Calls for police investigation after Dr Michael Watt removed from medical register

Families and former patients are calling for a police investigation after consultant neurologist Michael Watt was struck off the medical register.

Today, a tribunal found his removal was the only available option to protect 'patients and maintain public confidence'. Dr Watt was at the centre of Northern Ireland's largest recall of patients after concerns were raised about his clinical practice at the Royal Victoria hospital in Belfast.

UTV spoke to some of the people who were misdiagnosed.

Danielle O'Neill speaks on her experience: "It's been a very, very long road to get here, a constant battle to get to this point"

"If we haven't taken the judicial review, we would never have gotten this decision today"

"He initially diagnosed me with Hashimoto's encephalopathy (HE) a very rare brain disease. I trusted him implicitly, I believed in what he was saying. I thought that I was really ill.

"Then he said I also had a leak in the cerebral spinal fluid so he then decided to do a epidural blood patch that was probably one of the most horrific things I have ever been through.

He also treated me with epilepsy medication that I should never have been on."

Patricia Grogan, the daughter of a woman who was misdiagnosed and since died about this latest development said, "Myself and my sister believe its something that should have happened in 2018.

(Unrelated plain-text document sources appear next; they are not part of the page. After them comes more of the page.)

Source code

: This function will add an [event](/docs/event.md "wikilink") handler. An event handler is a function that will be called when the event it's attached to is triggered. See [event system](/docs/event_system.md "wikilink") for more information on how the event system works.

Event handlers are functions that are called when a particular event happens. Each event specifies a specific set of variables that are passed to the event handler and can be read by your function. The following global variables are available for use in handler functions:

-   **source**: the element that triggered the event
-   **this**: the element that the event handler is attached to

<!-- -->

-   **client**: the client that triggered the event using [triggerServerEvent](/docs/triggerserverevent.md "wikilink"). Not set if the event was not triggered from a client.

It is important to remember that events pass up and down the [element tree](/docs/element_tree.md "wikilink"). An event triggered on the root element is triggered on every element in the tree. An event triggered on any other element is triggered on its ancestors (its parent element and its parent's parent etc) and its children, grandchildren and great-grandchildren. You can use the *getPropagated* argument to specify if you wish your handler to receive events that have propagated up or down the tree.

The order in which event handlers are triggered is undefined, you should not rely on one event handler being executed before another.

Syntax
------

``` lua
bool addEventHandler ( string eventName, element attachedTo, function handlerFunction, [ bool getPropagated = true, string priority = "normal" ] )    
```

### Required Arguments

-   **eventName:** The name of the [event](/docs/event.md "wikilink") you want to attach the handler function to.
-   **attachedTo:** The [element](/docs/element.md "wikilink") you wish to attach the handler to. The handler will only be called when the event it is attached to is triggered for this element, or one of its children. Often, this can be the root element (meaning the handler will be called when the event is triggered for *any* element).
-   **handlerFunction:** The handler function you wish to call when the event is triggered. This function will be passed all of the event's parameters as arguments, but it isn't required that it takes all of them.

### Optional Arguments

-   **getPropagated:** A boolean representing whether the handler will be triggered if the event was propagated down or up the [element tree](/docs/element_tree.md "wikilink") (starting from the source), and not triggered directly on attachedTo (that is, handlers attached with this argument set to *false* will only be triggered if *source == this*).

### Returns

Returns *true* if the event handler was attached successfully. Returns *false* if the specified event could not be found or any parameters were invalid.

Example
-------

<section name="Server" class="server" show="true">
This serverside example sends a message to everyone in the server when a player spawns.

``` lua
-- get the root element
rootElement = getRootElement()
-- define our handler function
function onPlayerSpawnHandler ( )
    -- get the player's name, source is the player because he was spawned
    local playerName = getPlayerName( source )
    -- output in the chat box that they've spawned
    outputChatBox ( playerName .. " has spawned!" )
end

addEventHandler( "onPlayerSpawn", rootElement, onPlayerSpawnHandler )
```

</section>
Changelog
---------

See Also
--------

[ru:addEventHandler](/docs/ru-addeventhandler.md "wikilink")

"It then should have happened in 2021 and only for the victims of Michael Watt, I don't think it would have happened."

Michael Watt was a consultant neurologist at the Royal Victoria Hospital in Belfast until 2017. The following year more than 4,000 of his patients attended recall appointments amid concerns over his clinical practice. A previous tribunal granted the consultant neurologist voluntary removal from the medical register. But following a campaign by those affected the High Court in Belfast quashed that ruling due to concerns it was "not sufficient to protect the public". And now a new tribunal has agreed to strike him off. The new tribunal began its hearing in September when it was told a performance report into Dr Watt in 2018 found that there was a persistent failure to take adequate histories from patients and carry out clinical examinations. It also stated there was persistent and repeated failure to make correct diagnoses, resulting in patients receiving inappropriate management which included drugs with serious and toxic side effects and unnecessary invasive treatment. An independent inquiry which was published last year found opportunities to intervene by the Belfast trust were missed as early as 2006.

Earlier in the hearings a legal representative for Dr Watt withdrew from the hearing, expressing concern around his client's mental health. The hearings proceeded without him. The neurology recall patient support group is now calling for a police investigation into Dr Michael Watt. In a statement the PSNI said: "Police are aware of the decision from the Medical Practioners Tribunal Service.

"We will now consider the findings of the tribunal in conjunction with a number of existing related reports.

UTV have reached out to Dr Michael Watt's legal team but have yet to receive a response.